Dutzende Facebook-Nutzerinnen und Nutzer haben seit Mitte März einen Beitrag geteilt (hier, hier), der angeblich Fotos eines in der Ukraine abgeschossenen russischen Hubschraubers zeigt. Auf einem Foto ist die Aufschrift "Nach Berlin" in kyrillischer Schrift zu lesen. Auch auf Twitter und Instagram sahen Tausende User den Beitrag. Er wurde zudem auf Englisch und Ukrainisch verbreitet. Auch das ukrainische Fernsehen berichtete.

Die Behauptung: Der Beitrag besteht aus zwei Fotos, die angeblich denselben russischen Hubschrauber bei seinem Einsatz in der Ukraine zeigen. Das erste Foto zeigt den Hubschrauber in der Luft fliegend. Auf der linken Seite sind am Heck des Helikopters die Worte "Nach Berlin" ("Hа Берлин") in kyrillischen Buchstaben zu erkennen. Das zweite Bild zeigt Trümmerteile eines Hubschraubers auf einem Feld. Angeblich handelt es sich dabei um denselben Hubschrauber. Im Text über den Bildern heißt es: "Einer der Hubschrauber der russischen Aggressoren, der am 5. März von den Streitkräften der Ukraine abgeschossen wurde, trug die Aufschrift 'Nach Berlin'."

Facebook-Screenshot der Behauptung: 24.03.2022

Zum Krieg in der Ukraine verbreitet sich derzeit eine Vielzahl falscher oder irreführender Informationen in sozialen Netzwerken. AFP sammelt Faktenchecks im Kontext des Kriegs in der Ukraine hier.

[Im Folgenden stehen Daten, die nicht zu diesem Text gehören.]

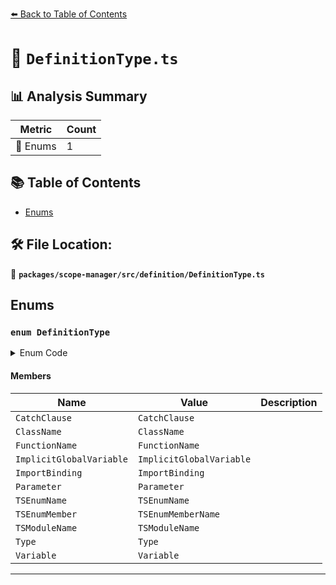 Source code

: [⬅️ Back to Table of Contents](../../../../index.md)

# 📄 `DefinitionType.ts`

## 📊 Analysis Summary

| Metric | Count |
|--------|-------|
| 🎯 Enums | 1 |


## 📚 Table of Contents

- [Enums](#enums)

## 🛠️ File Location:
📂 **`packages/scope-manager/src/definition/DefinitionType.ts`**

## Enums

### `enum DefinitionType`

<details><summary>Enum Code</summary>

```ts
export enum DefinitionType {
  CatchClause = 'CatchClause',
  ClassName = 'ClassName',
  FunctionName = 'FunctionName',
  ImplicitGlobalVariable = 'ImplicitGlobalVariable',
  ImportBinding = 'ImportBinding',
  Parameter = 'Parameter',
  TSEnumName = 'TSEnumName',
  TSEnumMember = 'TSEnumMemberName',
  TSModuleName = 'TSModuleName',
  Type = 'Type',
  Variable = 'Variable',
}
```
</details>

#### Members

| Name | Value | Description |
|------|-------|-------------|
| `CatchClause` | `CatchClause` |  |
| `ClassName` | `ClassName` |  |
| `FunctionName` | `FunctionName` |  |
| `ImplicitGlobalVariable` | `ImplicitGlobalVariable` |  |
| `ImportBinding` | `ImportBinding` |  |
| `Parameter` | `Parameter` |  |
| `TSEnumName` | `TSEnumName` |  |
| `TSEnumMember` | `TSEnumMemberName` |  |
| `TSModuleName` | `TSModuleName` |  |
| `Type` | `Type` |  |
| `Variable` | `Variable` |  |


--- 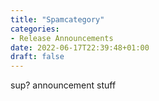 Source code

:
 ```yaml
---
title: "Spamcategory"
categories:
- Release Announcements
date: 2022-06-17T22:39:48+01:00
draft: false
---
```


sup? announcement stuff
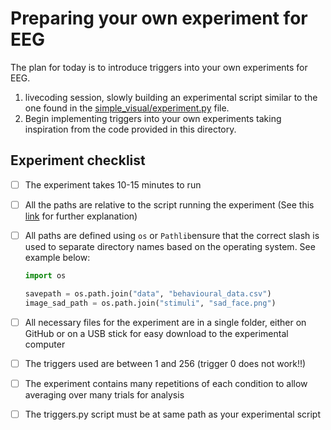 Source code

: # Preparing your own experiment for EEG
The plan for today is to introduce triggers into your own experiments for EEG.

1. livecoding session, slowly building an experimental script similar to the one found in the [simple_visual/experiment.py](simple_visual/experiment.py) file. 
2. Begin implementing triggers into your own experiments taking inspiration from the code provided in this directory.


## Experiment checklist
- [ ] The experiment takes 10-15 minutes to run
- [ ] All the paths are relative to the script running the experiment (See this [link](https://desktop.arcgis.com/en/arcmap/10.6/tools/supplement/pathnames-explained-absolute-relative-unc-and-url.htm) for further explanation)
- [ ] All paths are defined using `os` or `Pathlib`ensure that the correct slash is used to separate directory names based on the operating system. See example below:
    ```python
    import os

    savepath = os.path.join("data", "behavioural_data.csv")
    image_sad_path = os.path.join("stimuli", "sad_face.png")
    ```

- [ ] All necessary files for the experiment are in a single folder, either on GitHub or on a USB stick for easy download to the experimental computer
- [ ] The triggers used are between 1 and 256 (trigger 0 does not work!!)
- [ ] The experiment contains many repetitions of each condition to allow averaging over many trials for analysis
- [ ] The triggers.py script must be at same path as your experimental script 
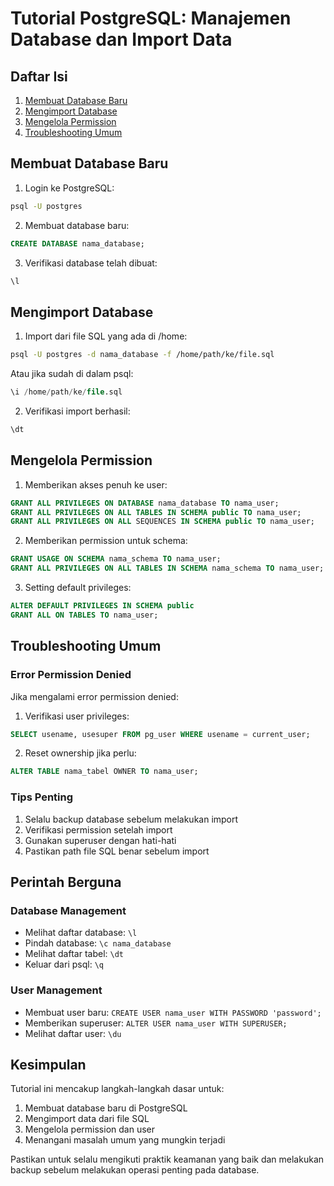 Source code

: # Tutorial PostgreSQL: Manajemen Database dan Import Data

## Daftar Isi
1. [Membuat Database Baru](#membuat-database-baru)
2. [Mengimport Database](#mengimport-database)
3. [Mengelola Permission](#mengelola-permission)
4. [Troubleshooting Umum](#troubleshooting-umum)

## Membuat Database Baru
1. Login ke PostgreSQL:
```bash
psql -U postgres
```

2. Membuat database baru:
```sql
CREATE DATABASE nama_database;
```

3. Verifikasi database telah dibuat:
```sql
\l
```

## Mengimport Database
1. Import dari file SQL yang ada di /home:
```bash
psql -U postgres -d nama_database -f /home/path/ke/file.sql
```

Atau jika sudah di dalam psql:
```sql
\i /home/path/ke/file.sql
```

2. Verifikasi import berhasil:
```sql
\dt
```

## Mengelola Permission
1. Memberikan akses penuh ke user:
```sql
GRANT ALL PRIVILEGES ON DATABASE nama_database TO nama_user;
GRANT ALL PRIVILEGES ON ALL TABLES IN SCHEMA public TO nama_user;
GRANT ALL PRIVILEGES ON ALL SEQUENCES IN SCHEMA public TO nama_user;
```

2. Memberikan permission untuk schema:
```sql
GRANT USAGE ON SCHEMA nama_schema TO nama_user;
GRANT ALL PRIVILEGES ON ALL TABLES IN SCHEMA nama_schema TO nama_user;
```

3. Setting default privileges:
```sql
ALTER DEFAULT PRIVILEGES IN SCHEMA public 
GRANT ALL ON TABLES TO nama_user;
```

## Troubleshooting Umum

### Error Permission Denied
Jika mengalami error permission denied:
1. Verifikasi user privileges:
```sql
SELECT usename, usesuper FROM pg_user WHERE usename = current_user;
```

2. Reset ownership jika perlu:
```sql
ALTER TABLE nama_tabel OWNER TO nama_user;
```

### Tips Penting
1. Selalu backup database sebelum melakukan import
2. Verifikasi permission setelah import
3. Gunakan superuser dengan hati-hati
4. Pastikan path file SQL benar sebelum import

## Perintah Berguna

### Database Management
- Melihat daftar database: `\l`
- Pindah database: `\c nama_database`
- Melihat daftar tabel: `\dt`
- Keluar dari psql: `\q`

### User Management
- Membuat user baru: `CREATE USER nama_user WITH PASSWORD 'password';`
- Memberikan superuser: `ALTER USER nama_user WITH SUPERUSER;`
- Melihat daftar user: `\du`

## Kesimpulan
Tutorial ini mencakup langkah-langkah dasar untuk:
1. Membuat database baru di PostgreSQL
2. Mengimport data dari file SQL
3. Mengelola permission dan user
4. Menangani masalah umum yang mungkin terjadi

Pastikan untuk selalu mengikuti praktik keamanan yang baik dan melakukan backup sebelum melakukan operasi penting pada database. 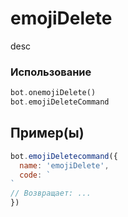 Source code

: # emojiDelete
desc
### Использование
```php
bot.onemojiDelete()
bot.emojiDeleteCommand
```
## Пример(ы)

```javascript
bot.emojiDeletecommand({
  name: 'emojiDelete',
  code: `
`
// Возвращает: ...
})
``` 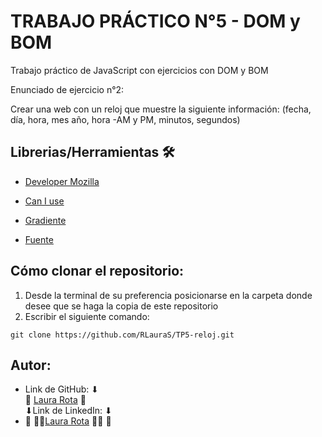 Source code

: # TRABAJO PRÁCTICO N°5 - DOM y BOM 

Trabajo práctico de JavaScript con ejercicios con DOM y BOM

Enunciado de ejercicio n°2:

Crear una web con un reloj que muestre la siguiente información: (fecha, día, hora, mes año, hora -AM y PM, minutos, segundos)

## Librerias/Herramientas 🛠
- [Developer Mozilla](https://developer.mozilla.org/es/docs/Web/JavaScript)

- [Can I use](https://caniuse.com/?cats=JS&statuses=all)

- [Gradiente](https://cssgradient.io/gradient-backgrounds/)

- [Fuente](https://www.dafont.com/es/ds-digital.font)

 ## Cómo clonar el repositorio:
1. Desde la terminal de su preferencia posicionarse en la carpeta donde desee que se haga la copia de este repositorio
2. Escribir el siguiente comando:
```
git clone https://github.com/RLauraS/TP5-reloj.git
```

## Autor:
- Link de GitHub: ⬇ <br>
💜 [Laura Rota](https://github.com/RLauraS) 💜<br>
⬇Link de LinkedIn: ⬇ <br>
- 💜 👩‍💻[Laura Rota](https://www.linkedin.com/in/laura-rota-51699b243/?original_referer=) 👩‍💻 💜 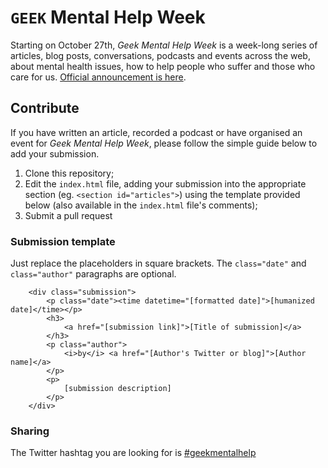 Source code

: # `GEEK` Mental Help Week

Starting on October 27th, _Geek Mental Help Week_ is a week-long series of articles, blog posts, conversations, podcasts and events across the web, about mental health issues, how to help people who suffer and those who care for us. [Official announcement is here](http://www.stuffandnonsense.co.uk/blog/about/announcing-geek-mental-help-week).

## Contribute

If you have written an article, recorded a podcast or have organised an event for _Geek Mental Help Week_, please follow the simple guide below to add your submission.

1. Clone this repository;
2. Edit the `index.html` file, adding your submission into the appropriate section (eg. `<section id="articles">`) using the template provided below (also available in the `index.html` file's comments);
3. Submit a pull request

### Submission template

Just replace the placeholders in square brackets. The `class="date"` and `class="author"` paragraphs are optional.

```
	<div class="submission">
		<p class="date"><time datetime="[formatted date]">[humanized date]</time></p>
		<h3>
			<a href="[submission link]">[Title of submission]</a>
		</h3>
		<p class="author">
			<i>by</i> <a href="[Author's Twitter or blog]">[Author name]</a>
		</p>
		<p>
			[submission description]
		</p>
	</div>
```

### Sharing

The Twitter hashtag you are looking for is [#geekmentalhelp](https://twitter.com/search?q=%23geekmentalhelp)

In einem der Facebook-Postings ist auf dem Foto des fliegenden Helikopters am unteren Bildrand ein schwarzer Balken zu erkennen. Hier finden sich verschiedene Angaben zur Herkunft des Bildes: der Name des Urhebers, "A. Proskurin", die Foto-ID 213151 und die Adresse einer Website, "RussianPlanes.NET". Auf dem Heck des Hubschraubers ist zudem die Zahlen-Buchstaben-Kombination "RF-91165" zu lesen.

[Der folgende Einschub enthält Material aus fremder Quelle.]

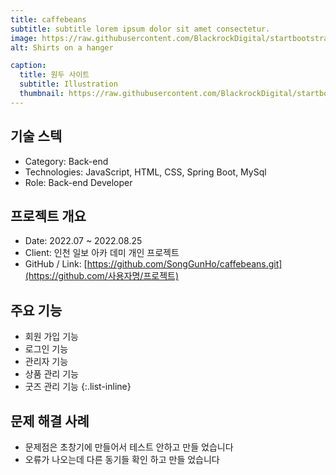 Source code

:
 ```yaml
---
title: caffebeans
subtitle: subtitle lorem ipsum dolor sit amet consectetur.
image: https://raw.githubusercontent.com/BlackrockDigital/startbootstrap-agency/master/src/assets/img/portfolio/01-full.jpg
alt: Shirts on a hanger

caption:
  title: 원두 사이트
  subtitle: Illustration
  thumbnail: https://raw.githubusercontent.com/BlackrockDigital/startbootstrap-agency/master/src/assets/img/portfolio/01-thumbnail.jpg
---
```


## 기술 스텍

- Category: Back-end
- Technologies: JavaScript, HTML, CSS, Spring Boot, MySql
- Role: Back-end Developer

## 프로젝트 개요

- Date: 2022.07 ~ 2022.08.25
- Client: 인천 일보 아카 데미 개인 프로젝트
- GitHub / Link: [https://github.com/SongGunHo/caffebeans.git](https://github.com/사용자명/프로젝트)

## 주요 기능

- 회원 가입 기능
- 로그인 기능
- 관리자 기능
- 상품 관리 기능
- 굿즈 관리 기능
  {:.list-inline}

## 문제 해결 사례

- 문제점은 초창기에 만들어서 테스트 안하고 만들 었습니다
- 오류가 나오는데 다른 동기들 확인 하고 만들 었습니다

Die Webseite russianplanes.net, laut eigener Beschreibung ein Portal für Flugfotografie, bietet unter anderem ein Register ziviler und militärischer Flugzeuge und Hubschrauber aus Russland. Eine Suche auf der Website nach RF-91165 führt zu einer Übersicht, in der auch das Foto des fliegenden Hubschraubers aus dem Facebook-Post auftaucht. Demnach handelt es sich um einen Kampf- und Transporthubschrauber des Typs Mi-8AMTSh mit der individuellen Kennung RF-91165.

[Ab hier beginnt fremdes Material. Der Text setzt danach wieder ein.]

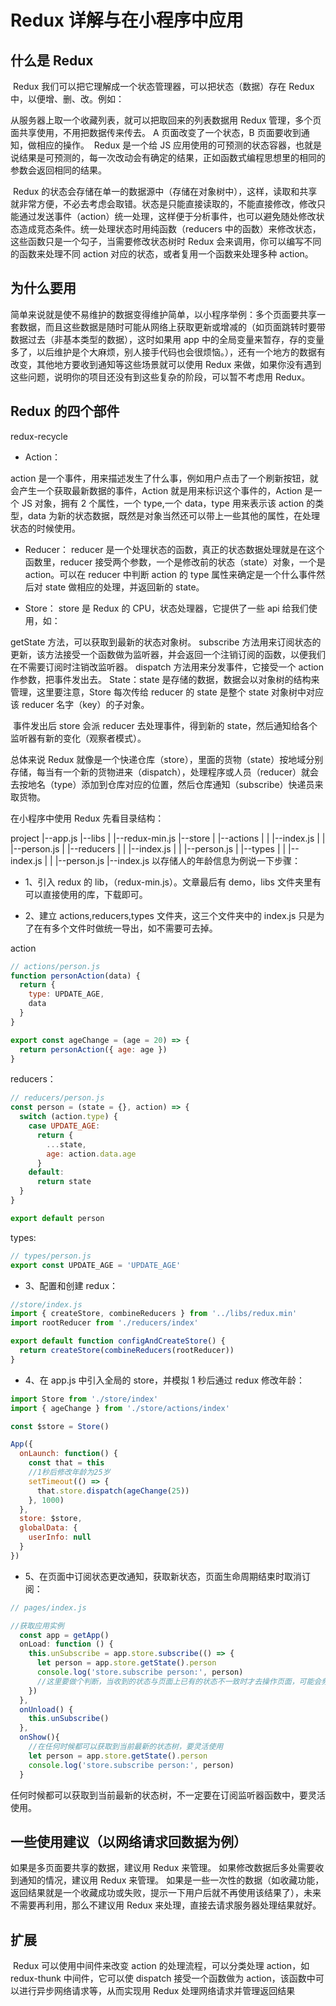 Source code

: # Redux 详解与在小程序中应用

## 什么是 Redux

​ Redux 我们可以把它理解成一个状态管理器，可以把状态（数据）存在 Redux 中，以便增、删、改。例如：

从服务器上取一个收藏列表，就可以把取回来的列表数据用 Redux 管理，多个页面共享使用，不用把数据传来传去。
A 页面改变了一个状态，B 页面要收到通知，做相应的操作。
​ Redux 是一个给 JS 应用使用的可预测的状态容器，也就是说结果是可预测的，每一次改动会有确定的结果，正如函数式编程思想里的相同的参数会返回相同的结果。

​ Redux 的状态会存储在单一的数据源中（存储在对象树中），这样，读取和共享就非常方便，不必去考虑会取错。状态是只能直接读取的，不能直接修改，修改只能通过发送事件（action）统一处理，这样便于分析事件，也可以避免随处修改状态造成竞态条件。统一处理状态时用纯函数（reducers 中的函数）来修改状态，这些函数只是一个勾子，当需要修改状态树时 Redux 会来调用，你可以编写不同的函数来处理不同 action 对应的状态，或者复用一个函数来处理多种 action。

## 为什么要用

​ 简单来说就是使不易维护的数据变得维护简单，以小程序举例：多个页面要共享一套数据，而且这些数据是随时可能从网络上获取更新或增减的（如页面跳转时要带数据过去（非基本类型的数据），这时如果用 app 中的全局变量来暂存，存的变量多了，以后维护是个大麻烦，别人接手代码也会很烦恼。），还有一个地方的数据有改变，其他地方要收到通知等这些场景就可以使用 Redux 来做，如果你没有遇到这些问题，说明你的项目还没有到这些复杂的阶段，可以暂不考虑用 Redux。

## Redux 的四个部件

redux-recycle

- Action：

action 是一个事件，用来描述发生了什么事，例如用户点击了一个刷新按钮，就会产生一个获取最新数据的事件，Action 就是用来标识这个事件的，Action 是一个 JS 对象，拥有 2 个属性，一个 type,一个 data，type 用来表示该 action 的类型，data 为新的状态数据，既然是对象当然还可以带上一些其他的属性，在处理状态的时候使用。

- Reducer：
  reducer 是一个处理状态的函数，真正的状态数据处理就是在这个函数里，reducer 接受两个参数，一个是修改前的状态（state）对象，一个是 action。可以在 reducer 中判断 action 的 type 属性来确定是一个什么事件然后对 state 做相应的处理，并返回新的 state。

- Store：
  store 是 Redux 的 CPU，状态处理器，它提供了一些 api 给我们使用，如：

getState 方法，可以获取到最新的状态对象树。
subscribe 方法用来订阅状态的更新，该方法接受一个函数做为监听器，并会返回一个注销订阅的函数，以便我们在不需要订阅时注销改监听器。
dispatch 方法用来分发事件，它接受一个 action 作参数，把事件发出去。
State：state 是存储的数据，数据会以对象树的结构来管理，这里要注意，Store 每次传给 reducer 的 state 是整个 state 对象树中对应该 reducer 名字（key）的子对象。

​ 事件发出后 store 会派 reducer 去处理事件，得到新的 state，然后通知给各个监听器有新的变化（观察者模式）。

总体来说 Redux 就像是一个快递仓库（store），里面的货物（state）按地域分别存储，每当有一个新的货物进来（dispatch），处理程序或人员（reducer）就会去按地名（type）添加到仓库对应的位置，然后仓库通知（subscribe）快递员来取货物。

在小程序中使用 Redux
先看目录结构：

project
|--app.js
|--libs
| |--redux-min.js
|--store
| |--actions
| | |--index.js
| | |--person.js
| |--reducers
| | |--index.js
| | |--person.js
| |--types
| | |--index.js
| | |--person.js
|--index.js
以存储人的年龄信息为例说一下步骤：

- 1、引入 redux 的 lib，（redux-min.js）。文章最后有 demo，libs 文件夹里有可以直接使用的库，下载即可。

- 2、建立 actions,reducers,types 文件夹，这三个文件夹中的 index.js 只是为了在有多个文件时做统一导出，如不需要可去掉。

action

```js
// actions/person.js
function personAction(data) {
  return {
    type: UPDATE_AGE,
    data
  }
}

export const ageChange = (age = 20) => {
  return personAction({ age: age })
}
```

reducers：

```js
// reducers/person.js
const person = (state = {}, action) => {
  switch (action.type) {
    case UPDATE_AGE:
      return {
        ...state,
        age: action.data.age
      }
    default:
      return state
  }
}

export default person
```

types:

```js
// types/person.js
export const UPDATE_AGE = 'UPDATE_AGE'
```

- 3、配置和创建 redux：

```js
//store/index.js
import { createStore, combineReducers } from '../libs/redux.min'
import rootReducer from './reducers/index'

export default function configAndCreateStore() {
  return createStore(combineReducers(rootReducer))
}
```

- 4、在 app.js 中引入全局的 store，并模拟 1 秒后通过 redux 修改年龄：

```js
import Store from './store/index'
import { ageChange } from './store/actions/index'

const $store = Store()

App({
  onLaunch: function() {
    const that = this
    //1秒后修改年龄为25岁
    setTimeout(() => {
      that.store.dispatch(ageChange(25))
    }, 1000)
  },
  store: $store,
  globalData: {
    userInfo: null
  }
})
```

- 5、在页面中订阅状态更改通知，获取新状态，页面生命周期结束时取消订阅：

```js
// pages/index.js

//获取应用实例
  const app = getApp()
  onLoad: function () {
    this.unSubscribe = app.store.subscribe(() => {
      let person = app.store.getState().person
      console.log('store.subscribe person:', person)
      //这里要做个判断，当收到的状态与页面上已有的状态不一致时才去操作页面，可能会频繁收到订阅消息，要小心操作
    })
  },
  onUnload() {
    this.unSubscribe()
  },
  onShow(){
    //在任何时候都可以获取到当前最新的状态树，要灵活使用
    let person = app.store.getState().person
    console.log('store.subscribe person:', person)
  }
```
任何时候都可以获取到当前最新的状态树，不一定要在订阅监听器函数中，要灵活使用。

## 一些使用建议（以网络请求回数据为例）

如果是多页面要共享的数据，建议用 Redux 来管理。
如果修改数据后多处需要收到通知的情况，建议用 Redux 来管理。
如果是一些一次性的数据（如收藏功能，返回结果就是一个收藏成功或失败，提示一下用户后就不再使用该结果了），未来不需要再利用，那么不建议用 Redux 来处理，直接去请求服务器处理结果就好。

## 扩展

​ Redux 可以使用中间件来改变 action 的处理流程，可以分类处理 action，如 redux-thunk 中间件，它可以使 dispatch 接受一个函数做为 action，该函数中可以进行异步网络请求等，从而实现用 Redux 处理网络请求并管理返回结果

Screenshot von russianairplanes.net: 29.03.2022

Das Foto auf der Website ist dasselbe Bild wie in dem Posting. Es zeigt den Hubschrauber mit der individuellen Identifikationsnummer RF-91165 aus derselben Perspektive und vor demselben Hintergrund. Die Heckaufschrift "Nach Berlin" ist deutlich zu erkennen und wird auch in der Bildbeschreibung erwähnt. Die Daten des Fotos auf der Website stimmen mit den Angaben aus dem Posting überein: Auf russianplanes.net trägt es die Foto-ID 213151, als Urheber ist Andrej Proskurin vermerkt. Das Foto stammt allerdings nicht aktuell aus der Ukraine, sondern wurde nach Angaben von russianplanes.net 2017 auf dem militärischen Übungsgelände Pogonowo im westrussischen Oblast Woronesch angefertigt.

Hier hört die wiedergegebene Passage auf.